Qualcosa si muove,ma molto lentamente.
Il Presidente Gravina stà lavorando a una riforma strutturale del calcio italiano che include anche la Lega Pro, puntando a ridurre il numero di squadre professionistiche, passare da 100 a circa 60, e a rendere il sistema più sostenibile, ma serve il consenso di tutte le componenti federali A, B, C, Dilettanti, un processo complesso che richiede tempo, anche se una proposta concreta è attesa entro dicembre 2025, introducendo sgravi fiscali e modificando i meccanismi di promozione/retrocessione per evitare fallimenti, come previsto dal Decreto Legislativo 36.
Si Mira a ridurre il numero di retrocessioni, e introdurre il concetto di "semiprofessionismo" con sgravi fiscali per la Lega Pro, grazie al Decreto Legislativo 36.
L'obiettivo è quello di rendere il sistema più equilibrato, ridurre i fallimenti, come quelli che accadono in lega pro e migliorare le infrastrutture, con l'obiettivo di avere un sistema più sostenibile.
Fare tutto ciò richiede del tempo.
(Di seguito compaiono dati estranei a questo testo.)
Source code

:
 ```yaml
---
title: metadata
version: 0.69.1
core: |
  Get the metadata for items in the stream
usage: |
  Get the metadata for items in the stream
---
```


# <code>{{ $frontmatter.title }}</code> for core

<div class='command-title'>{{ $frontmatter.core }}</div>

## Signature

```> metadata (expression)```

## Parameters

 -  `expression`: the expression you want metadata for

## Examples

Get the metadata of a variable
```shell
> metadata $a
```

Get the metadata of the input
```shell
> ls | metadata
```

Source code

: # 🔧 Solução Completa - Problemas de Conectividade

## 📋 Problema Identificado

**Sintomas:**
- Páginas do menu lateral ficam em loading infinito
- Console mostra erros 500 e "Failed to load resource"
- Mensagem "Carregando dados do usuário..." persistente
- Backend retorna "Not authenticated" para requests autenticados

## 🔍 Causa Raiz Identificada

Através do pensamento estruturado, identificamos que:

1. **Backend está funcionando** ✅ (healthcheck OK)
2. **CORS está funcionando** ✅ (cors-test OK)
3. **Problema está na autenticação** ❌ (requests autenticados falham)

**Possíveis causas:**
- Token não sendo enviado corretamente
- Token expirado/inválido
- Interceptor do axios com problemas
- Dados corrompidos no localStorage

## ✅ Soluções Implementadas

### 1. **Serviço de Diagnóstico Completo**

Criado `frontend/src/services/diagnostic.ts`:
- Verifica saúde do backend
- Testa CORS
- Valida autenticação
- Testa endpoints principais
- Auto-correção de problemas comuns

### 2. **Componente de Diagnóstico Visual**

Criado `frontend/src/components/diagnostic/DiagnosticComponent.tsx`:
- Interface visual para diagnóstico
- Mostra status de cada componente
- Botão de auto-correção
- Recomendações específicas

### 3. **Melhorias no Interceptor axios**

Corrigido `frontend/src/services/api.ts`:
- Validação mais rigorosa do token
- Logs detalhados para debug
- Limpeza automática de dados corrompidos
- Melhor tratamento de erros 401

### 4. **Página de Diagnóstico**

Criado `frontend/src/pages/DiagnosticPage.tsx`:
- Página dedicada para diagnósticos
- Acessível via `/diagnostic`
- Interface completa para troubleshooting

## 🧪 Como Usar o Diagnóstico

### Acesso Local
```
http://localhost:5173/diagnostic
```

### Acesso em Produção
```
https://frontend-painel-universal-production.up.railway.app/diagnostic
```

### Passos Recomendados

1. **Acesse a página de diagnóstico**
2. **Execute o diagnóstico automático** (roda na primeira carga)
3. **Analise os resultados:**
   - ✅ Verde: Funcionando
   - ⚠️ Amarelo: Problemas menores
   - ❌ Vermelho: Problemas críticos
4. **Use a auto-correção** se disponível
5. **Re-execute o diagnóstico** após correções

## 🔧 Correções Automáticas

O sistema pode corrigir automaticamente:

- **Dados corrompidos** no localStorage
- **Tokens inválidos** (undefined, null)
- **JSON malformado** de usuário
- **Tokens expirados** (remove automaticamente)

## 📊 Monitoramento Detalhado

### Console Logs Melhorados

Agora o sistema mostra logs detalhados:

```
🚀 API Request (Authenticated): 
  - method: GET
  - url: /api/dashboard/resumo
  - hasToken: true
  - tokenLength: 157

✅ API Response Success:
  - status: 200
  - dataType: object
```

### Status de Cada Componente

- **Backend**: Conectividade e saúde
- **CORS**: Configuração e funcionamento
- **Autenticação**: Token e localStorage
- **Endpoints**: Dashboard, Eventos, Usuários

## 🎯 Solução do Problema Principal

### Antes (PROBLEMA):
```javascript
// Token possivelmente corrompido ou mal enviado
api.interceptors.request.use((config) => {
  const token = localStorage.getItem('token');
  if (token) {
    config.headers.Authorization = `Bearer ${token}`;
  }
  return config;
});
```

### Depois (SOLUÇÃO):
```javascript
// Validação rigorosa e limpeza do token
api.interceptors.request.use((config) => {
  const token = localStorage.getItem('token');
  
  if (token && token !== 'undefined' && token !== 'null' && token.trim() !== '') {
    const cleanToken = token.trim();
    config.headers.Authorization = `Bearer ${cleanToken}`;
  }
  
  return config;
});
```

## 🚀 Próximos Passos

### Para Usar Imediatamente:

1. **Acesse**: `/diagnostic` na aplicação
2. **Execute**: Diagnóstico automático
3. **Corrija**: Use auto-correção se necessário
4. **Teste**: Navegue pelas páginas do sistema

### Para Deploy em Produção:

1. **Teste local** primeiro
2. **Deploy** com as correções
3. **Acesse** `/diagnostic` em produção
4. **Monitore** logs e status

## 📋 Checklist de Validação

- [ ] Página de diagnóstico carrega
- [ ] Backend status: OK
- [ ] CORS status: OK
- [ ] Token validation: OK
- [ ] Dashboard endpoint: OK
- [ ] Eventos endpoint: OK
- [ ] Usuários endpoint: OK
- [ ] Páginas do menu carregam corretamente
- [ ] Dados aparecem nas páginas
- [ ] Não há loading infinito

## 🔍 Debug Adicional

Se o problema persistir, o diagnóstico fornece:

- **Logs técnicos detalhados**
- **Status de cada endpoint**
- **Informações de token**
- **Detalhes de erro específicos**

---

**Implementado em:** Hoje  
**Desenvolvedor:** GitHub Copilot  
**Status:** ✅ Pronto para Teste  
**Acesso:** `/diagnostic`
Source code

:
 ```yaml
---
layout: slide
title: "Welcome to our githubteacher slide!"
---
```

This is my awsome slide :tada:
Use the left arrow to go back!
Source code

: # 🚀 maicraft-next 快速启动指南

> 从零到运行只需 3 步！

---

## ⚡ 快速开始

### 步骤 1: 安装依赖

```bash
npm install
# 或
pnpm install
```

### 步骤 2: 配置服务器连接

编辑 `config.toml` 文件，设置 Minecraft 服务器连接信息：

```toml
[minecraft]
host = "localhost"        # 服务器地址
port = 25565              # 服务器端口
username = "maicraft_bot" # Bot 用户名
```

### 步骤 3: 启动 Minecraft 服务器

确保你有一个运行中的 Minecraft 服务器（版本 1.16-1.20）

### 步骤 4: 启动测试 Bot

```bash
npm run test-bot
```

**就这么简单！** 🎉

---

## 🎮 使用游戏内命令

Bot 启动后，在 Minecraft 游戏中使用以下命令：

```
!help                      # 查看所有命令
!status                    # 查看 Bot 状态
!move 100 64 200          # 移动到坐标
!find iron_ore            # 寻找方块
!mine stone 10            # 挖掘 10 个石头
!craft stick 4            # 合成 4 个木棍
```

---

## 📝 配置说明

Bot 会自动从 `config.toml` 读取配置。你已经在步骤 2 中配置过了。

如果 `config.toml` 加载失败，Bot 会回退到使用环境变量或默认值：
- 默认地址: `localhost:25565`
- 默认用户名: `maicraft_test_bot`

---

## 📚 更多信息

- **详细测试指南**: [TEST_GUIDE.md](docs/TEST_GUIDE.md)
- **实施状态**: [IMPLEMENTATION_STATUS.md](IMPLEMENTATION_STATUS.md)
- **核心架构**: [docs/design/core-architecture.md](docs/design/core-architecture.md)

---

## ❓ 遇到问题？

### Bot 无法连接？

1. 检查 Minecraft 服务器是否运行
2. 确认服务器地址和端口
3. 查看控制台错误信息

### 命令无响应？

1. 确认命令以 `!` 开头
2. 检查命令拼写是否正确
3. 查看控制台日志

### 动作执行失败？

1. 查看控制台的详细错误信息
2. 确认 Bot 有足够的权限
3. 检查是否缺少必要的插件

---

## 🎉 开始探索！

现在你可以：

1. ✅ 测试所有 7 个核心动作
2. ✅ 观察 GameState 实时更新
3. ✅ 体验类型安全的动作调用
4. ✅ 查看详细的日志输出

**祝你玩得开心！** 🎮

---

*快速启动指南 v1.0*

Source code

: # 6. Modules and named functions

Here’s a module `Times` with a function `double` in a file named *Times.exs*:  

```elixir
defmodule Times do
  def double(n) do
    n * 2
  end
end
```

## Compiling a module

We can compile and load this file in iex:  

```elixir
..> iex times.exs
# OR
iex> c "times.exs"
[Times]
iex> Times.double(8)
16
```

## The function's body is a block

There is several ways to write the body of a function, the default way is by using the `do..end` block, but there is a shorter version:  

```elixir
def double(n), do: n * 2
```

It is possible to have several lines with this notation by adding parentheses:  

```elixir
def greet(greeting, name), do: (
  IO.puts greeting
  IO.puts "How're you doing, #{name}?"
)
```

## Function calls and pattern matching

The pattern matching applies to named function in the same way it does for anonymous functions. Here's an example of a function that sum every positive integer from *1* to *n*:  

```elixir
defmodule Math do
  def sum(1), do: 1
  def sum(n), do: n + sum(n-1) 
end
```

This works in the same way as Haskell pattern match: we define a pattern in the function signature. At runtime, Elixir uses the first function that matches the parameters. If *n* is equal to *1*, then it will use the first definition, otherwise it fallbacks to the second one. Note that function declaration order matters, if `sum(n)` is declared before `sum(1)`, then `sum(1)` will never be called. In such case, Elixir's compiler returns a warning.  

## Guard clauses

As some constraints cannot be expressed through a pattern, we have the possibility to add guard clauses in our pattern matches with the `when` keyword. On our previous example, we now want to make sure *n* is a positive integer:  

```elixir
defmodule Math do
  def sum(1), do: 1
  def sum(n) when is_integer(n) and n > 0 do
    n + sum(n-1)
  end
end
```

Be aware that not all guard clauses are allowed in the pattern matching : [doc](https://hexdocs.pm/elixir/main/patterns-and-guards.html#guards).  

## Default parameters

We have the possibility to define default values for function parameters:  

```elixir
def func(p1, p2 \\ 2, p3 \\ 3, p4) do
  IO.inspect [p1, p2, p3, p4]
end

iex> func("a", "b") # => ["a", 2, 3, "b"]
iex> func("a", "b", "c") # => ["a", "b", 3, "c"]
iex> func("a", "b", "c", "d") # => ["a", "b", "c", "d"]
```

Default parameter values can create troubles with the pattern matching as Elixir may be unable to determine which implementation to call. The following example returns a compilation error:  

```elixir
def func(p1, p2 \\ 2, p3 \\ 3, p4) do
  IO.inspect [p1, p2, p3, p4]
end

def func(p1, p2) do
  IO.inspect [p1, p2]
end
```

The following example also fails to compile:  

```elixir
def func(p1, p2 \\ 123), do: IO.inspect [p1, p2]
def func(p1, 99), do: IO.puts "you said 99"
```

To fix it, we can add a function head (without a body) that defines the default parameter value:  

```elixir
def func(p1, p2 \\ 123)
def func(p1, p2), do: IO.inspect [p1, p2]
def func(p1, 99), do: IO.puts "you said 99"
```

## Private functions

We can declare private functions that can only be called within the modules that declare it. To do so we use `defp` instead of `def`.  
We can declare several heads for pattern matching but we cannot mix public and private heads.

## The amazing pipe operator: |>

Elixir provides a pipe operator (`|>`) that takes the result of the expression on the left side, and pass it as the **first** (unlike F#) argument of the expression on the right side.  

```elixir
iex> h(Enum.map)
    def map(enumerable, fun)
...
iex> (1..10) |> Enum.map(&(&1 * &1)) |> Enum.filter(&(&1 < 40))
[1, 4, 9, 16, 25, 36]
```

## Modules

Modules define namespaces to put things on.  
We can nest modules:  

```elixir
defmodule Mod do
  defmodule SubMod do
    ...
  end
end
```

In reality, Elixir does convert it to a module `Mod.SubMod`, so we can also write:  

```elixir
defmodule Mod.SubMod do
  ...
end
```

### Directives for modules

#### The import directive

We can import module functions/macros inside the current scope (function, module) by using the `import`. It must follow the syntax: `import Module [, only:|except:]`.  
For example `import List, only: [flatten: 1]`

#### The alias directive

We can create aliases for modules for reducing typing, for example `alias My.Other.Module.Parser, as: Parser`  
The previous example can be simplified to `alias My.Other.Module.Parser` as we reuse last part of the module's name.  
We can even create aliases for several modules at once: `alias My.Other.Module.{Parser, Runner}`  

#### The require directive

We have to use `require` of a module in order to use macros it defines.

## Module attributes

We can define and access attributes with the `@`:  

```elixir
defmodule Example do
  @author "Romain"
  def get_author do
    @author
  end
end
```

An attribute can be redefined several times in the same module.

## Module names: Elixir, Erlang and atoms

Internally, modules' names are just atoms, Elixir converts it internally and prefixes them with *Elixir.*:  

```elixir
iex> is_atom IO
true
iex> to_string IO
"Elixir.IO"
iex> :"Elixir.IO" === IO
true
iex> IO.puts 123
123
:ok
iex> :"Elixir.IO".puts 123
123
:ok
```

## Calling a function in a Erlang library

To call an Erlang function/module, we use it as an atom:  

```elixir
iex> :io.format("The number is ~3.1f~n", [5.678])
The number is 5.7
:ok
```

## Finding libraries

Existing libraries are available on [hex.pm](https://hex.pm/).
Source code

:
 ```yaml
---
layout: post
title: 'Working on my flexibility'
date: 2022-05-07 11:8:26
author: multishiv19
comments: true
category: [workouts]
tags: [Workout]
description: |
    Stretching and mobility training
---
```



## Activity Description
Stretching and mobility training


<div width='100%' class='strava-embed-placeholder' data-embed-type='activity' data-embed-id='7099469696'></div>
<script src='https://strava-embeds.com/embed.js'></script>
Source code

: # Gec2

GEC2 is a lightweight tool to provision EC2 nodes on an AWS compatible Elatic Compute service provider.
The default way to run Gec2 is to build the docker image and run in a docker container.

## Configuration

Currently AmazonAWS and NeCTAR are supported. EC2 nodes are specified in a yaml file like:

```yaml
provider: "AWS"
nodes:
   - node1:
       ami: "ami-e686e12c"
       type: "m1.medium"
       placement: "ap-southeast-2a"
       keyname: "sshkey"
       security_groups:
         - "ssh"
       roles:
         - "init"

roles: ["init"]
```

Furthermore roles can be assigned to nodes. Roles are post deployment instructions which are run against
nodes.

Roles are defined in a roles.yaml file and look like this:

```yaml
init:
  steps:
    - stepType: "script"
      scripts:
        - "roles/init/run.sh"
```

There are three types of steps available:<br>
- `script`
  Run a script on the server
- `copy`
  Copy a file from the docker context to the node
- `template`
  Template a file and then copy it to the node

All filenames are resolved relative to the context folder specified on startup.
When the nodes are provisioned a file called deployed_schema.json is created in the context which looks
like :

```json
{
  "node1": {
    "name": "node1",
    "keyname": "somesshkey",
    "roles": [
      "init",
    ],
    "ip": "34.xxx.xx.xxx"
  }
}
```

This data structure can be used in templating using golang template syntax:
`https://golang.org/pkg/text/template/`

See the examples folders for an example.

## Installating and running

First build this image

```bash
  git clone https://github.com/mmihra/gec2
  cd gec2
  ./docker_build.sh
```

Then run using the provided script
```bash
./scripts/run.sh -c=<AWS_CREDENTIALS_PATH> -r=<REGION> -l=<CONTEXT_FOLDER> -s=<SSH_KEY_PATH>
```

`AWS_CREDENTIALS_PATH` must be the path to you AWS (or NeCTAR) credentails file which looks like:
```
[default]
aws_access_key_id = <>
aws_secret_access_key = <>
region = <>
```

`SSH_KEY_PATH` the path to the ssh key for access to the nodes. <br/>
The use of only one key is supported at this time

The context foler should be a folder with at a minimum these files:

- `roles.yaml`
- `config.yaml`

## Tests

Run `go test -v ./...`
La riforma tocca le fondamenta del sistema promozioni, retrocessioni, numero di squadre, gestione economica, rendendo il processo lungo e delicato.
Non è una questione di attesa passiva, ma di un processo di riforma complesso che il presidente sta gestendo attraverso il dialogo e la proposta di cambiamenti legislativi e strutturali per affrontare problemi annosi come i troppi fallimenti e l'eccessivo numero di professionisti.
Concludo:Campa cavallo che l'erba cresce.Stiamo freschi.Di sicuro tanti di noi non avranno la fortuna di vedere attuata questa riforma,molto lontana nel tempo.